Small payday loans
Take note of the time you can pay back so that there are no big bonuses. Short payday loan terms are characterized by short payment terms and relatively small payday loan amounts. Shorter time limits are mainly provided by mobile phones and electronic channels. That is why we have only used this payday loan service for a dozen years. SMS payday loans and quick payday loans are often identified, especially in the spoken language, but in fact, quick payday loans are not only sought by message, and many quick payday loan providers do not. Usually a payday loan is issued by bank transfer or cash.
The fast payday loan application is faster and more convenient than conventional bank payday loans. Initial application requires identification of the borrower with the lender, after which only its identification through e-channels (from the Internet) is sufficient, and within minutes the money is transferred to the customer’s bank account. In most cases, small amounts are not required to be secured by a suretyship or other collateral other than a fixed salary, which may or may not be required by a bank statement. A quick payday loan without leaving home is usually possible with an ID card .
As the borrower does not have the same level of confidence as a collateral with a collateral and a surety payday loan, the lender loses his risks with small borrowings, shorter maturities, high interest rates and surcharges. Without identification , as a rule, a quick payday loan cannot be taken because then a legally valid contract cannot be made and the borrower is therefore not obliged to repay the payday loan. The maturity of the payday loan is usually within a few months and the average interest rate for the year is 310-390%. Without an account statement and without a payroll certificate, you can also get a quick payday loan like a payment default. , Quick payday loan reviews offer several payday loan comparison portals that compare the convenience of high-speed payday loans and credit cost rates.
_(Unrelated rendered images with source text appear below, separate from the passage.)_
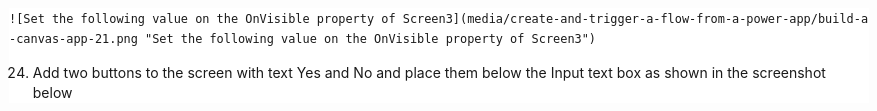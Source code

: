     ![Set the following value on the OnVisible property of Screen3](media/create-and-trigger-a-flow-from-a-power-app/build-a-canvas-app-21.png "Set the following value on the OnVisible property of Screen3")

24.  Add two buttons to the screen with text Yes and No and place them below the Input text box as shown in the screenshot below
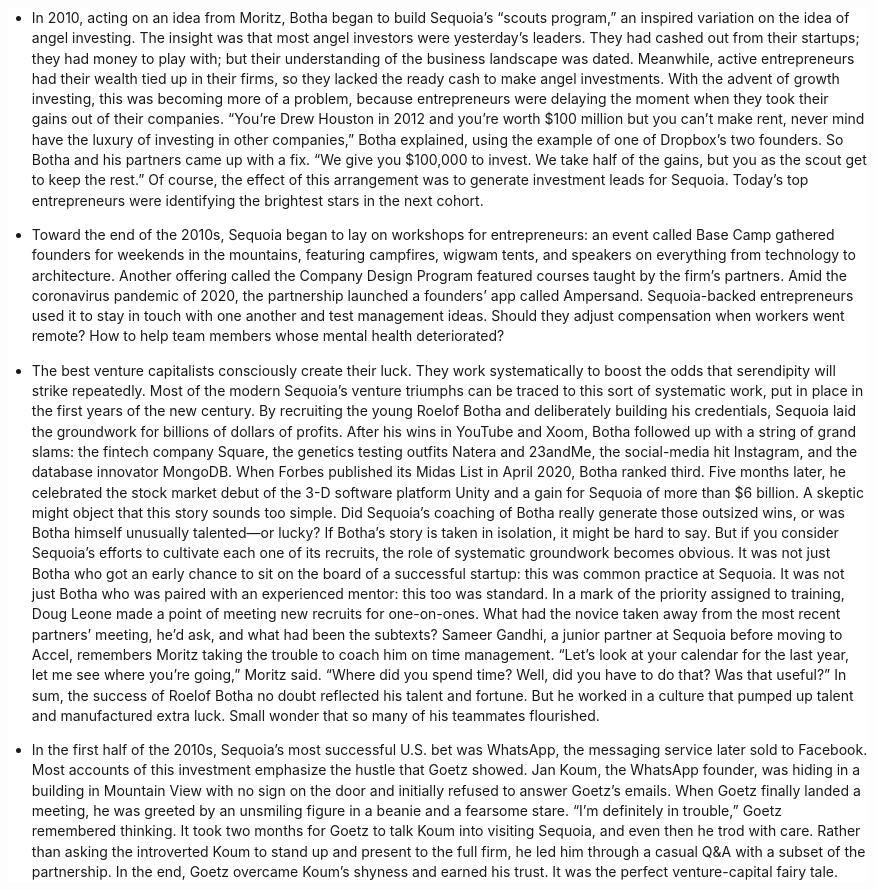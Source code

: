 - In 2010, acting on an idea from Moritz, Botha began to build Sequoia’s “scouts program,” an inspired variation on the idea of angel investing. The insight was that most angel investors were yesterday’s leaders. They had cashed out from their startups; they had money to play with; but their understanding of the business landscape was dated. Meanwhile, active entrepreneurs had their wealth tied up in their firms, so they lacked the ready cash to make angel investments. With the advent of growth investing, this was becoming more of a problem, because entrepreneurs were delaying the moment when they took their gains out of their companies. “You’re Drew Houston in 2012 and you’re worth $100 million but you can’t make rent, never mind have the luxury of investing in other companies,” Botha explained, using the example of one of Dropbox’s two founders. So Botha and his partners came up with a fix. “We give you $100,000 to invest. We take half of the gains, but you as the scout get to keep the rest.” Of course, the effect of this arrangement was to generate investment leads for Sequoia. Today’s top entrepreneurs were identifying the brightest stars in the next cohort.

- Toward the end of the 2010s, Sequoia began to lay on workshops for entrepreneurs: an event called Base Camp gathered founders for weekends in the mountains, featuring campfires, wigwam tents, and speakers on everything from technology to architecture. Another offering called the Company Design Program featured courses taught by the firm’s partners. Amid the coronavirus pandemic of 2020, the partnership launched a founders’ app called Ampersand. Sequoia-backed entrepreneurs used it to stay in touch with one another and test management ideas. Should they adjust compensation when workers went remote? How to help team members whose mental health deteriorated?

- The best venture capitalists consciously create their luck. They work systematically to boost the odds that serendipity will strike repeatedly.
Most of the modern Sequoia’s venture triumphs can be traced to this sort of systematic work, put in place in the first years of the new century. By recruiting the young Roelof Botha and deliberately building his credentials, Sequoia laid the groundwork for billions of dollars of profits. After his wins in YouTube and Xoom, Botha followed up with a string of grand slams: the fintech company Square, the genetics testing outfits Natera and 23andMe, the social-media hit Instagram, and the database innovator MongoDB. When Forbes published its Midas List in April 2020, Botha ranked third. Five months later, he celebrated the stock market debut of the 3-D software platform Unity and a gain for Sequoia of more than $6 billion.
A skeptic might object that this story sounds too simple. Did Sequoia’s coaching of Botha really generate those outsized wins, or was Botha himself unusually talented—or lucky? If Botha’s story is taken in isolation, it might be hard to say. But if you consider Sequoia’s efforts to cultivate each one of its recruits, the role of systematic groundwork becomes obvious. It was not just Botha who got an early chance to sit on the board of a successful startup: this was common practice at Sequoia. It was not just Botha who was paired with an experienced mentor: this too was standard. In a mark of the priority assigned to training, Doug Leone made a point of meeting new recruits for one-on-ones. What had the novice taken away from the most recent partners’ meeting, he’d ask, and what had been the subtexts? Sameer Gandhi, a junior partner at Sequoia before moving to Accel, remembers Moritz taking the trouble to coach him on time management. “Let’s look at your calendar for the last year, let me see where you’re going,” Moritz said. “Where did you spend time? Well, did you have to do that? Was that useful?” In sum, the success of Roelof Botha no doubt reflected his talent and fortune. But he worked in a culture that pumped up talent and manufactured extra luck. Small wonder that so many of his teammates flourished.

- In the first half of the 2010s, Sequoia’s most successful U.S. bet was WhatsApp, the messaging service later sold to Facebook. Most accounts of this investment emphasize the hustle that Goetz showed. Jan Koum, the WhatsApp founder, was hiding in a building in Mountain View with no sign on the door and initially refused to answer Goetz’s emails. When Goetz finally landed a meeting, he was greeted by an unsmiling figure in a beanie and a fearsome stare. “I’m definitely in trouble,” Goetz remembered thinking. It took two months for Goetz to talk Koum into visiting Sequoia, and even then he trod with care. Rather than asking the introverted Koum to stand up and present to the full firm, he led him through a casual Q&A with a subset of the partnership. In the end, Goetz overcame Koum’s shyness and earned his trust. It was the perfect venture-capital fairy tale.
Payday loans without unsecured payday loans
Simple application and small amounts mean that the psychological impediment to borrowing is lower and some individuals do not consider the borrowing decision long enough. Credit institutions’ demands on the borrower’s financial situation are also lower than for larger payday loans. Often such a payday loan is not the right tool for solving monetary problems, because in the case of a small or insecure income, there is still a shortage of money next month. However, relatively high interest rates are added to the current costs compared to repayment and ordinary bank payday loans. Worse still is the situation when one payday loan is attempted to pay. In this situation, there is more benefit from contacting the debt counselor.
Much of the difficulties associated with the payday loans are due to the borrower being unable to repay the overdue payday loans on time. Often, interest on overdue payday loans is much higher than interest rates; in addition, high-speed payday loan companies add large amounts of additional charges against the borrower, resulting in a much steeper increase after the deadline than the customer expects. That is why, according to one study, the average claim of a lender is almost EUR 550, when the average payday loan is only EUR 300 – the difference is almost double.
Fast payday loans without identification
Some quick payday loan companies make accounting techniques that are harmful to the customer and are not explained in the payday loan agreement, for example, the portion of the interest on the payday loan is taken into account until it is fully repaid, even if the borrower has already paid off part of the payday loan.
There are also quick payday loans companies that are in the same group as collection companies, which makes it a common owner there is less interest in timely repayment of payday loans. Such a company can allow itself to issue more risky quick payday loans and a larger number of troubled customers because some of the losses will be recovered through collection. Such a business model does not promote an adequate assessment of a person’s creditworthiness.
In the first years when small payday loans entered the market , there were cases of payday loan abuse, because the identification of the companies was lean. It was particularly easy to abuse SMS payday loans, which were originally concluded without actually identifying the borrower – so it was possible to take a payday loan from a foreign mobile to its bank account and leave the payday loan back to the mobile owner. Due to the proliferation of such activities, legislation has now been tightened and every client of a high-speed payday loan company must physically identify themselves.